An attacker might be able to perform an HTTP downgrade attack to view traffic that you assumed was encrypted. In this video, you’ll learn about SSL stripping and how attackers can use on-path attacks to manipulate the SSL negotiation process.
Attackers know that most of the communication between your computer and a web server is going to be over an encrypted channel. Very commonly, we use HTTPS to be able to send information back and forth, and know that all of the data in that channel is encrypted and away from the prying eyes of the attacker.
But the attacker knows that it could find some ways to get into that data, if it’s able to start manipulating the data flow. And that is the SSL stripping, or what’s called the HTTP downgrade attack. This is the way that an attacker can sit on the path of the communication and modify the communication between the client and a server, so that it’s able to see all of the data in that data flow.
For this attack to work, the attacker has to sit in the middle of the communication between the client and the server. So there might be a proxy server configuration. They might use ARP spoofing, or it might be a rogue Wi-Fi hotspot that allows the attacker to get in the middle of this conversation.
From the victim’s machine, everything looks normal. There’s nothing unusual on the screen. There’s nothing visual that really shows what’s happening, except the browser page itself that normally would be encrypted is not encrypted. It’s communicating via HTTP, instead of communicating via HTTPS, for secure.
This is a type of attack that has to be resolved by upgrading and maintaining software on both the client and the server workstation. If you can make sure that the browser you’re using and the web server software you’re using are not susceptible to a downgrade, then you can avoid this type of attack.
Although the details of when these particular versions of SSL and TLS were released are not part of the exam, I want to step through what the evolution of this has been over time.

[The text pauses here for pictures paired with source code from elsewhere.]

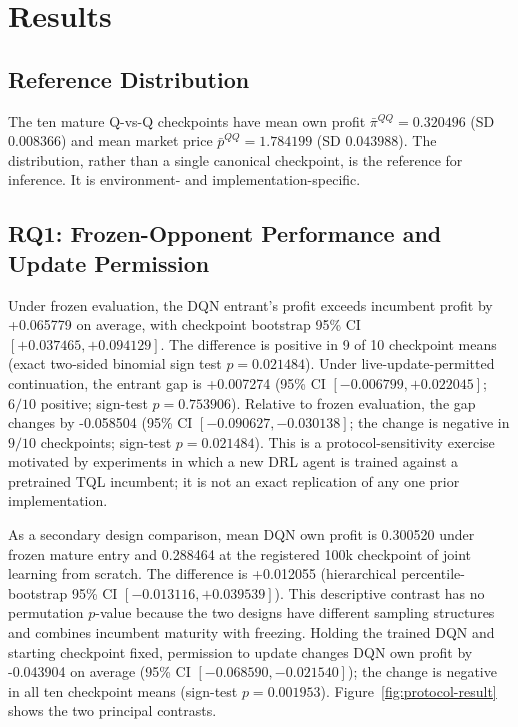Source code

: \documentclass[11pt]{article}
\newcommand{\qqprofit}{0.320496}
\newcommand{\qqprice}{1.784199}
\newcommand{\frozenprofit}{0.300520}
\newcommand{\jointprofit}{0.288464}
\newcommand{\designpremium}{+0.012055}
\newcommand{\designcilow}{-0.013116}
\newcommand{\designcihigh}{+0.039539}
\newcommand{\adaptivechange}{-0.043904}
\newcommand{\adaptivecilow}{-0.068590}
\newcommand{\adaptivecihigh}{-0.021540}
\newcommand{\adaptivepvalue}{0.001953}
\newcommand{\frozenadvantage}{+0.065779}
\newcommand{\frozenadvlow}{+0.037465}
\newcommand{\frozenadvhigh}{+0.094129}
\newcommand{\frozenadvp}{0.021484}
\newcommand{\adaptiveadvantage}{+0.007274}
\newcommand{\adaptiveadvlow}{-0.006799}
\newcommand{\adaptiveadvhigh}{+0.022045}
\newcommand{\adaptiveadvp}{0.753906}
\newcommand{\advantagechange}{-0.058504}
\newcommand{\advchangelow}{-0.090627}
\newcommand{\advchangehigh}{-0.030138}
\newcommand{\advchangep}{0.021484}
\begin{document}
\section{Results}

\subsection{Reference Distribution}

The ten mature Q-vs-Q checkpoints have mean own profit
\(\bar\pi^{QQ}=\qqprofit\) (SD \(0.008366\)) and mean market price
\(\bar p^{QQ}=\qqprice\) (SD \(0.043988\)). The distribution, rather than a
single canonical checkpoint, is the reference for inference. It is
environment- and implementation-specific.

\subsection{RQ1: Frozen-Opponent Performance and Update Permission}

Under frozen evaluation, the DQN entrant's profit exceeds incumbent profit by
\frozenadvantage{} on average, with checkpoint bootstrap 95\% CI
\([\frozenadvlow,\frozenadvhigh]\). The difference is positive in 9 of 10
checkpoint means (exact two-sided binomial sign test \(p=\frozenadvp\)).
Under live-update-permitted continuation, the entrant gap is
\adaptiveadvantage{} (95\% CI \([\adaptiveadvlow,\adaptiveadvhigh]\);
\(6/10\) positive; sign-test \(p=\adaptiveadvp\)). Relative to frozen
evaluation, the gap changes by
\advantagechange{} (95\% CI \([\advchangelow,\advchangehigh]\);
the change is negative in \(9/10\) checkpoints; sign-test
\(p=\advchangep\)). This is a protocol-sensitivity exercise motivated by
experiments in which a new DRL agent is trained against a pretrained TQL
incumbent; it is not an exact replication of any one prior implementation.

As a secondary design comparison, mean DQN own profit is \frozenprofit{} under
frozen mature entry and \jointprofit{} at the registered 100k checkpoint of
joint learning from scratch. The difference is \designpremium{} (hierarchical
percentile-bootstrap 95\% CI \([\designcilow,\designcihigh]\)). This descriptive
contrast has no permutation \(p\)-value because the two designs have different
sampling structures and combines incumbent maturity with freezing. Holding
the trained DQN and starting checkpoint fixed, permission to update changes
DQN own profit by \adaptivechange{} on average (95\% CI
\([\adaptivecilow,\adaptivecihigh]\)); the change is negative in all ten
checkpoint means (sign-test \(p=\adaptivepvalue\)).
Figure~\ref{fig:protocol-result} shows the two principal contrasts.
\end{document}

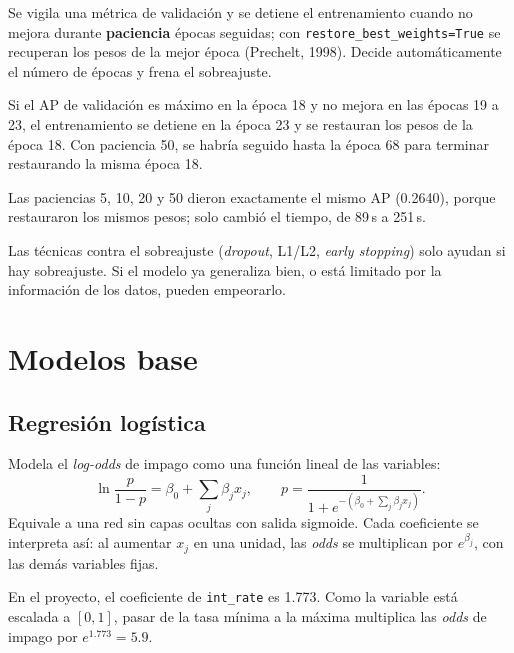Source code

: \documentclass[11pt,a4paper]{article}
\newcommand{\code}[1]{\texttt{#1}}
\begin{document}
Se vigila una métrica de validación y se detiene el entrenamiento cuando no mejora durante \textbf{paciencia} épocas seguidas; con \code{restore\_best\_weights=True} se recuperan los pesos de la mejor época (Prechelt, 1998). Decide automáticamente el número de épocas y frena el sobreajuste.

\begin{ejemplo}[: paciencia 5]
Si el AP de validación es máximo en la época 18 y no mejora en las épocas 19 a 23, el entrenamiento se detiene en la época 23 y se restauran los pesos de la época 18. Con paciencia 50, se habría seguido hasta la época 68 para terminar restaurando la misma época 18.
\end{ejemplo}

\begin{proyecto}
Las paciencias 5, 10, 20 y 50 dieron exactamente el mismo AP (0.2640), porque restauraron los mismos pesos; solo cambió el tiempo, de 89\,s a 251\,s.
\end{proyecto}

\begin{clave}
Las técnicas contra el sobreajuste (\textit{dropout}, L1/L2, \textit{early stopping}) solo ayudan si hay sobreajuste. Si el modelo ya generaliza bien, o está limitado por la información de los datos, pueden empeorarlo.
\end{clave}

\section{Modelos base}

\subsection{Regresión logística}

Modela el \textit{log-odds} de impago como una función lineal de las variables:
\begin{equation}
\ln\frac{p}{1-p} = \beta_0 + \sum_j \beta_j x_j, \qquad p=\frac{1}{1+e^{-(\beta_0+\sum_j\beta_jx_j)}} .
\end{equation}
Equivale a una red sin capas ocultas con salida sigmoide. Cada coeficiente se interpreta así: al aumentar $x_j$ en una unidad, las \textit{odds} se multiplican por $e^{\beta_j}$, con las demás variables fijas.

\begin{ejemplo}
En el proyecto, el coeficiente de \code{int\_rate} es 1.773. Como la variable está escalada a $[0,1]$, pasar de la tasa mínima a la máxima multiplica las \textit{odds} de impago por $e^{1.773}=5.9$.
\end{ejemplo}
\end{document}
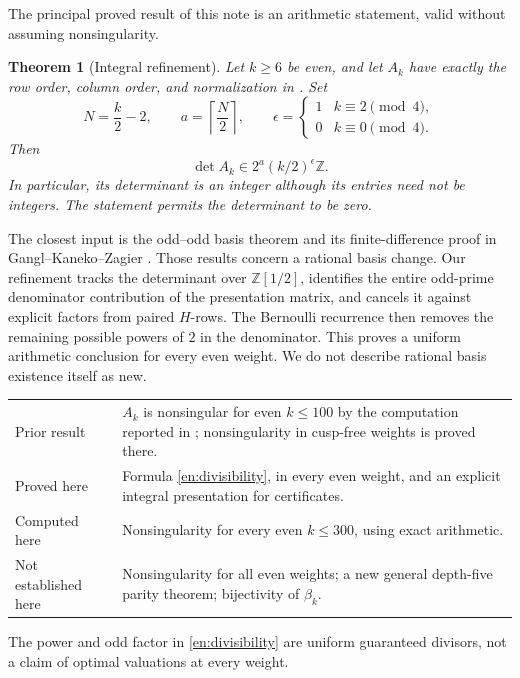 \documentclass[12pt]{amsart}
\newtheorem{thm}{Theorem}[section]
\theoremstyle{definition}
\theoremstyle{remark}
\numberwithin{equation}{section}
\newcommand{\Z}{\mathbb{Z}}
\theoremstyle{definition}
\theoremstyle{remark}
\begin{document}
The principal proved result of this note is an arithmetic statement,
valid without assuming nonsingularity.
\begin{thm}[Integral refinement]\label{en:main}
Let $k\geq6$ be even, and let $A_k$ have exactly the row order, column
order, and normalization in \cite[(5.28)--(5.31)]{BR}. Set
\[
 N=\frac{k}{2}-2,\qquad a=\left\lceil\frac N2\right\rceil,
 \qquad \epsilon=\begin{cases}1&k\equiv2\pmod4,\\0&k\equiv0\pmod4.
 \end{cases}
\]
Then
\begin{equation}\label{en:divisibility}
 \boxed{\det A_k\in 2^a(k/2)^\epsilon\Z.}
\end{equation}
In particular, its determinant is an integer although its entries need
not be integers. The statement permits the determinant to be zero.
\end{thm}

The closest input is the odd--odd basis theorem and its finite-difference
proof in Gangl--Kaneko--Zagier \cite[Theorem 2 and \S4,
Proposition 3]{GKZ}. Those results concern a rational basis change.
Our refinement tracks the determinant over $\Z[1/2]$, identifies the entire
odd-prime denominator contribution of the presentation matrix, and cancels
it against explicit factors from paired $H$-rows. The Bernoulli recurrence
then removes the remaining possible powers of $2$ in the denominator.
This proves a uniform arithmetic conclusion for every even weight.
We do not describe rational basis existence itself as new.

\begin{center}
\begin{tabular}{p{}p{}}
\toprule
Prior result & $A_k$ is nonsingular for even $k\leq100$ by the computation
reported in \cite{BR}; nonsingularity in cusp-free weights is proved there.\\
Proved here & Formula \eqref{en:divisibility}, in every even weight,
and an explicit integral presentation for certificates.\\
Computed here & Nonsingularity for every even $k\leq300$, using exact arithmetic.\\
Not established here & Nonsingularity for all even weights; a new general
depth-five parity theorem; bijectivity of $\beta_k$.\\
\bottomrule
\end{tabular}
\end{center}
The power and odd factor in \eqref{en:divisibility} are uniform guaranteed
divisors, not a claim of optimal valuations at every weight.
\end{document}
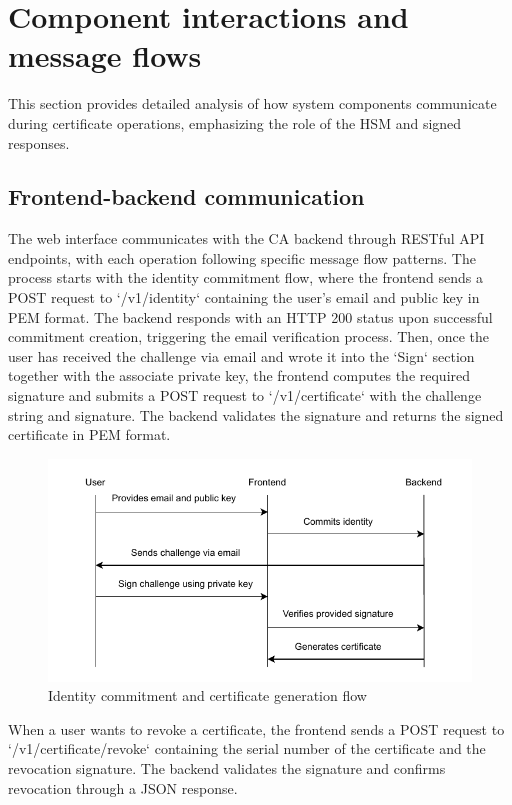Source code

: \section{Component interactions and message flows}

This section provides detailed analysis of how system components communicate during 
certificate operations, emphasizing the role of the HSM and signed responses.

\subsection{Frontend-backend communication}

The web interface communicates with the CA backend through RESTful API endpoints, 
with each operation following specific message flow patterns.
The process starts with the identity commitment flow, where the frontend sends a POST request to 
`/v1/identity` containing the user's email and public key in PEM format. The backend responds with an HTTP 200 status upon successful 
commitment creation, triggering the email verification process.
Then, once the user has received the challenge via email and wrote it into the `Sign` section
together with the associate private key, the frontend computes the required signature and submits 
a POST request to `/v1/certificate` with the challenge string and signature. 
The backend validates the signature and returns the signed certificate in PEM format.
\begin{figure}[h!]
    \centering
    \includegraphics[keepaspectratio, width=\textwidth]{Pic/create_certificate.pdf}
    \caption{Identity commitment and certificate generation flow}
    \label{fig:certificate-creation-flow}
\end{figure}
When a user wants to revoke a certificate, the frontend sends a POST request to 
`/v1/certificate/revoke` containing the serial number of the certificate and the revocation 
signature. The backend validates the signature and confirms revocation through a JSON response.

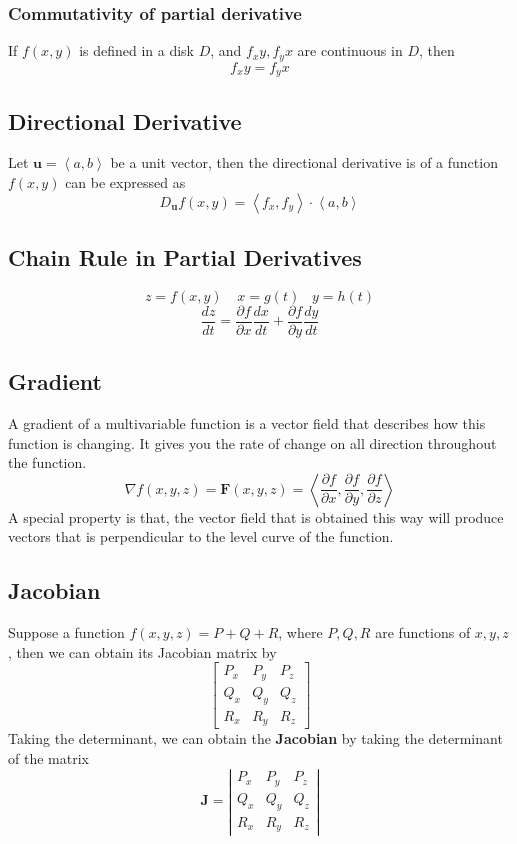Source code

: \documentclass[12pt]{book}
\newcommand{\pypx}[2]{\frac{\partial #1}{\partial #2}}
\newcommand{\dydx}[2]{\frac{d #1}{d #2}}
\newcommand{\tribkt}[1]{\left< #1 \right>}
\newcommand{\abso}[1]{\left|#1 \right|}
\begin{document}
\subsubsection{Commutativity of partial derivative}
If $f(x,y)$ is defined in a disk $D$, and $f_xy,f_yx$ are continuous in $D$, then
\[
f_xy = f_yx
\]
\subsection{Directional Derivative}
Let $\textbf{u} = \tribkt{a,b}$ be a unit vector, then the directional derivative is of a function $f(x,y)$ can be expressed as 
\[
D_\textbf{u}f(x,y) = \tribkt{f_x,f_y}\cdot \tribkt{a,b}
\]

\subsection{Chain Rule in Partial Derivatives}
\[
z = f(x,y) \;\;\ \; x = g(t) \;\;\; y = h(t)
\]
\[
\dydx{z}{t} = \pypx{f}{x}\dydx{x}{t} + \pypx{f}{y}\dydx{y}{t}
\]
\subsection{Gradient}
A gradient of a multivariable function is a vector field that describes how this function is changing. It gives you the rate of change on all direction throughout the function. 
\[
\nabla f(x,y,z) = \textbf{F}(x,y,z)=\tribkt{ \pypx{f}{x}, \pypx{f}{y}, \pypx{f}{z}}
\]
A special property is that, the vector field that is obtained this way will produce vectors that is perpendicular to the level curve of the function. 

\subsection{Jacobian}
Suppose a function $f(x,y,z) = P+Q+R$, where $P,Q,R$ are functions of $x,y,z$, then we can obtain its Jacobian matrix by
\[
\begin{bmatrix}
    P_x & P_y & P_z\\
    Q_x & Q_y & Q_z\\
    R_x & R_y & R_z
\end{bmatrix}
\]
Taking the determinant, we can obtain the \textbf{Jacobian} by taking the determinant of the matrix
\[
\mathbf{J} = \abso{
\begin{matrix}
    P_x & P_y & P_z\\
    Q_x & Q_y & Q_z\\
    R_x & R_y & R_z
\end{matrix}
}
\]
\end{document}
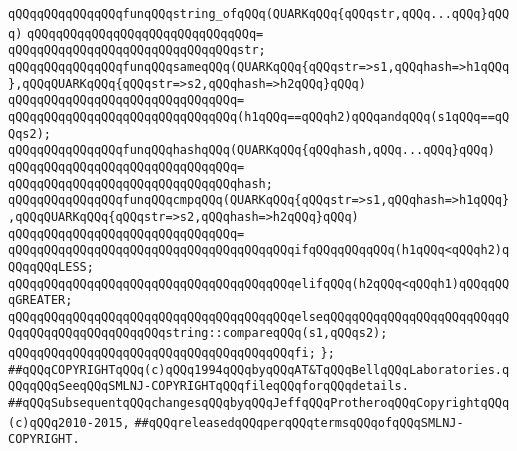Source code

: \verb|qQQqqQQqqQQqqQQqfunqQQqstring_ofqQQq(QUARKqQQq{qQQqstr,qQQq...qQQq}qQQq)|\newline
\verb|qQQqqQQqqQQqqQQqqQQqqQQqqQQqqQQq=|\newline
\verb|qQQqqQQqqQQqqQQqqQQqqQQqqQQqqQQqstr;|\newline
\newline
\verb|qQQqqQQqqQQqqQQqfunqQQqsameqQQq(QUARKqQQq{qQQqstr=>s1,qQQqhash=>h1qQQq},qQQqQUARKqQQq{qQQqstr=>s2,qQQqhash=>h2qQQq}qQQq)|\newline
\verb|qQQqqQQqqQQqqQQqqQQqqQQqqQQqqQQq=|\newline
\verb|qQQqqQQqqQQqqQQqqQQqqQQqqQQqqQQq(h1qQQq==qQQqh2)qQQqandqQQq(s1qQQq==qQQqs2);|\newline
\newline
\verb|qQQqqQQqqQQqqQQqfunqQQqhashqQQq(QUARKqQQq{qQQqhash,qQQq...qQQq}qQQq)|\newline
\verb|qQQqqQQqqQQqqQQqqQQqqQQqqQQqqQQq=|\newline
\verb|qQQqqQQqqQQqqQQqqQQqqQQqqQQqqQQqhash;|\newline
\newline
\verb|qQQqqQQqqQQqqQQqfunqQQqcmpqQQq(QUARKqQQq{qQQqstr=>s1,qQQqhash=>h1qQQq},qQQqQUARKqQQq{qQQqstr=>s2,qQQqhash=>h2qQQq}qQQq)|\newline
\verb|qQQqqQQqqQQqqQQqqQQqqQQqqQQqqQQq=|\newline
\verb|qQQqqQQqqQQqqQQqqQQqqQQqqQQqqQQqqQQqqQQqifqQQqqQQqqQQq(h1qQQq<qQQqh2)qQQqqQQqLESS;|\newline
\verb|qQQqqQQqqQQqqQQqqQQqqQQqqQQqqQQqqQQqqQQqelifqQQq(h2qQQq<qQQqh1)qQQqqQQqGREATER;|\newline
\verb|qQQqqQQqqQQqqQQqqQQqqQQqqQQqqQQqqQQqqQQqelseqQQqqQQqqQQqqQQqqQQqqQQqqQQqqQQqqQQqqQQqqQQqqQQqstring::compareqQQq(s1,qQQqs2);|\newline
\verb|qQQqqQQqqQQqqQQqqQQqqQQqqQQqqQQqqQQqqQQqfi;|\newline
\verb|};|\newline
\newline
\newline
\verb|##qQQqCOPYRIGHTqQQq(c)qQQq1994qQQqbyqQQqAT&TqQQqBellqQQqLaboratories.qQQqqQQqSeeqQQqSMLNJ-COPYRIGHTqQQqfileqQQqforqQQqdetails.|\newline
\verb|##qQQqSubsequentqQQqchangesqQQqbyqQQqJeffqQQqProtheroqQQqCopyrightqQQq(c)qQQq2010-2015,|\newline
\verb|##qQQqreleasedqQQqperqQQqtermsqQQqofqQQqSMLNJ-COPYRIGHT.|\newline

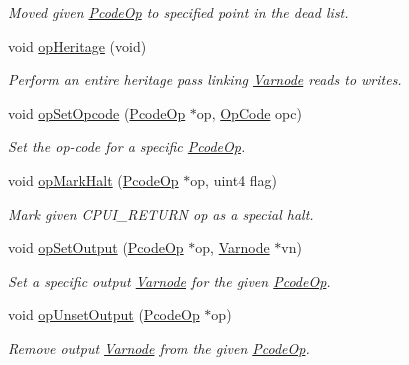 \begin{DoxyCompactItemize}
\begin{DoxyCompactList}\small\item\em Moved given \mbox{\hyperlink{class_pcode_op}{Pcode\+Op}} to specified point in the {\itshape dead} list. \end{DoxyCompactList}\item 
void \mbox{\hyperlink{class_funcdata_a99d243f1e771d6e220330feb534a3fee}{op\+Heritage}} (void)
\begin{DoxyCompactList}\small\item\em Perform an entire heritage pass linking \mbox{\hyperlink{class_varnode}{Varnode}} reads to writes. \end{DoxyCompactList}\item 
void \mbox{\hyperlink{class_funcdata_ad9dbf52668db4a1923537e2128719181}{op\+Set\+Opcode}} (\mbox{\hyperlink{class_pcode_op}{Pcode\+Op}} $\ast$op, \mbox{\hyperlink{opcodes_8hh_abeb7dfb0e9e2b3114e240a405d046ea7}{Op\+Code}} opc)
\begin{DoxyCompactList}\small\item\em Set the op-\/code for a specific \mbox{\hyperlink{class_pcode_op}{Pcode\+Op}}. \end{DoxyCompactList}\item 
void \mbox{\hyperlink{class_funcdata_acdbfab2362e4d4945c3feb7d3f2c42f2}{op\+Mark\+Halt}} (\mbox{\hyperlink{class_pcode_op}{Pcode\+Op}} $\ast$op, uint4 flag)
\begin{DoxyCompactList}\small\item\em Mark given C\+P\+U\+I\+\_\+\+R\+E\+T\+U\+RN op as a {\itshape special} halt. \end{DoxyCompactList}\item 
void \mbox{\hyperlink{class_funcdata_ab2bd3523c574c5b303728ef4d880ec3a}{op\+Set\+Output}} (\mbox{\hyperlink{class_pcode_op}{Pcode\+Op}} $\ast$op, \mbox{\hyperlink{class_varnode}{Varnode}} $\ast$vn)
\begin{DoxyCompactList}\small\item\em Set a specific output \mbox{\hyperlink{class_varnode}{Varnode}} for the given \mbox{\hyperlink{class_pcode_op}{Pcode\+Op}}. \end{DoxyCompactList}\item 
void \mbox{\hyperlink{class_funcdata_ab91b54da6501e12d4ad1e81ab5d0e5c4}{op\+Unset\+Output}} (\mbox{\hyperlink{class_pcode_op}{Pcode\+Op}} $\ast$op)
\begin{DoxyCompactList}\small\item\em Remove output \mbox{\hyperlink{class_varnode}{Varnode}} from the given \mbox{\hyperlink{class_pcode_op}{Pcode\+Op}}. \end{DoxyCompactList}\item 

\end{DoxyCompactItemize}
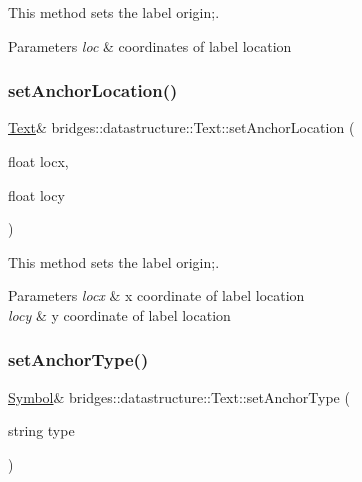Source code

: This method sets the label origin;. 


\begin{DoxyParams}{Parameters}
{\em loc} & coordinates of label location \\
\hline
\end{DoxyParams}
\mbox{\label{classbridges_1_1datastructure_1_1_text_ac7339ebe2bdbcd293c71650fbb0e084d}} 
\subsubsection{\texorpdfstring{set\+Anchor\+Location()}{setAnchorLocation()}\hspace{0.1cm}{\footnotesize\ttfamily [2/2]}}
{\footnotesize\ttfamily \hyperlink{classbridges_1_1datastructure_1_1_text}{Text}\& bridges\+::datastructure\+::\+Text\+::set\+Anchor\+Location (\begin{DoxyParamCaption}\item[{float}]{locx,  }\item[{float}]{locy }\end{DoxyParamCaption})\hspace{0.3cm}{\ttfamily [inline]}}



This method sets the label origin;. 


\begin{DoxyParams}{Parameters}
{\em locx} & x coordinate of label location \\
\hline
{\em locy} & y coordinate of label location \\
\hline
\end{DoxyParams}
\mbox{\label{classbridges_1_1datastructure_1_1_text_ae0f9d5e7719d8ed7d2883d838572b49f}} 
\subsubsection{\texorpdfstring{set\+Anchor\+Type()}{setAnchorType()}}
{\footnotesize\ttfamily \hyperlink{classbridges_1_1datastructure_1_1_symbol}{Symbol}\& bridges\+::datastructure\+::\+Text\+::set\+Anchor\+Type (\begin{DoxyParamCaption}\item[{string}]{type }\end{DoxyParamCaption})\hspace{0.3cm}{\ttfamily [inline]}}



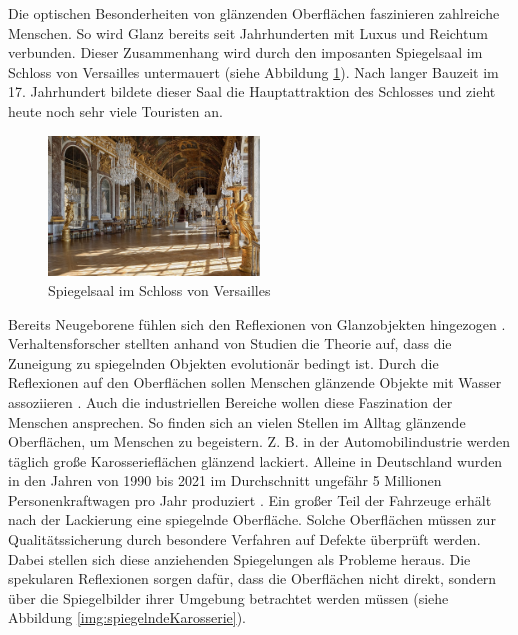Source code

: Die optischen Besonderheiten von glänzenden Oberflächen faszinieren zahlreiche Menschen.
So wird Glanz bereits seit Jahrhunderten mit Luxus und Reichtum verbunden.
Dieser Zusammenhang wird durch den imposanten Spiegelsaal im Schloss von Versailles untermauert (siehe Abbildung \ref{img:spiegelSaal}).
Nach langer Bauzeit im 17. Jahrhundert bildete dieser Saal die Hauptattraktion des Schlosses und zieht heute noch sehr viele Touristen an.

{
	\begin{figure}[H]
		\centering
		\includegraphics[width=0.5\textwidth]{01_einfuehrung/figures/spiegelSaal}
		\caption[Spiegelsaal im Schloss von Versailles]{Spiegelsaal im Schloss von Versailles}
		\label{img:spiegelSaal}
	\end{figure}
}

\noindent
Bereits Neugeborene fühlen sich den Reflexionen von Glanzobjekten hingezogen \cite{shinyObjects}.
Verhaltensforscher stellten anhand von Studien die Theorie auf, dass die Zuneigung zu spiegelnden Objekten evolutionär bedingt ist.
Durch die Reflexionen auf den Oberflächen sollen Menschen glänzende Objekte mit Wasser assoziieren \cite{waterAndShininess}.
Auch die industriellen Bereiche wollen diese Faszination der Menschen ansprechen.
So finden sich an vielen Stellen im Alltag glänzende Oberflächen, um Menschen zu begeistern.
Z. B. in der Automobilindustrie werden täglich große Karosserieflächen glänzend lackiert.
Alleine in Deutschland wurden in den Jahren von 1990 bis 2021 im Durchschnitt ungefähr 5 Millionen Personenkraftwagen pro Jahr produziert \cite{statistaPKW}.
Ein großer Teil der Fahrzeuge erhält nach der Lackierung eine spiegelnde Oberfläche.
Solche Oberflächen müssen zur Qualitätssicherung durch besondere Verfahren auf Defekte überprüft werden.
Dabei stellen sich diese anziehenden Spiegelungen als Probleme heraus.
Die spekularen Reflexionen sorgen dafür, dass die Oberflächen nicht direkt, sondern über die Spiegelbilder ihrer Umgebung betrachtet werden müssen (siehe Abbildung \ref{img:spiegelndeKarosserie}).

If we start with SSL, which is Secure Sockets Layer– this is SSL version 2.0. It was released in 1995, and deprecated in 2011.
Deprecated means that the industry best practices are that you not continue to use this software going forward. There’s an SSL 3.0 that was released in 1996. It was one that is found to be vulnerable to a number of cryptographic vulnerabilities. And so it was deprecated in June 2015.
After SSL 3.0 came a change to the name of this encryption method, and it’s now called transport layer security, or TLS. TLS 1.0 was released in 1999. It was effectively an upgrade to SSL 3.0. But it does have a downgrade functionality that allows it to communicate with SSL 3.0. And as I mentioned, there are vulnerabilities in SSL 3.0. So this would effectively not be a good version to use either.
TLS 1.1 was released in 2006, but it was deprecated in January of 2020 by most modern browsers that you would run into. Here at the end of 2020, TLS 1.2 and 1.3 are the latest standards and the ones commonly used to communicate to web servers.
With an SSL stripping attack, you’ve got a website visitor that’s communicating to a web server, but in the middle of the communication is this attacker. This attacker will be proxying, or sitting in the middle on this on-path attack to modify any communication that might be going back and forth between these two devices.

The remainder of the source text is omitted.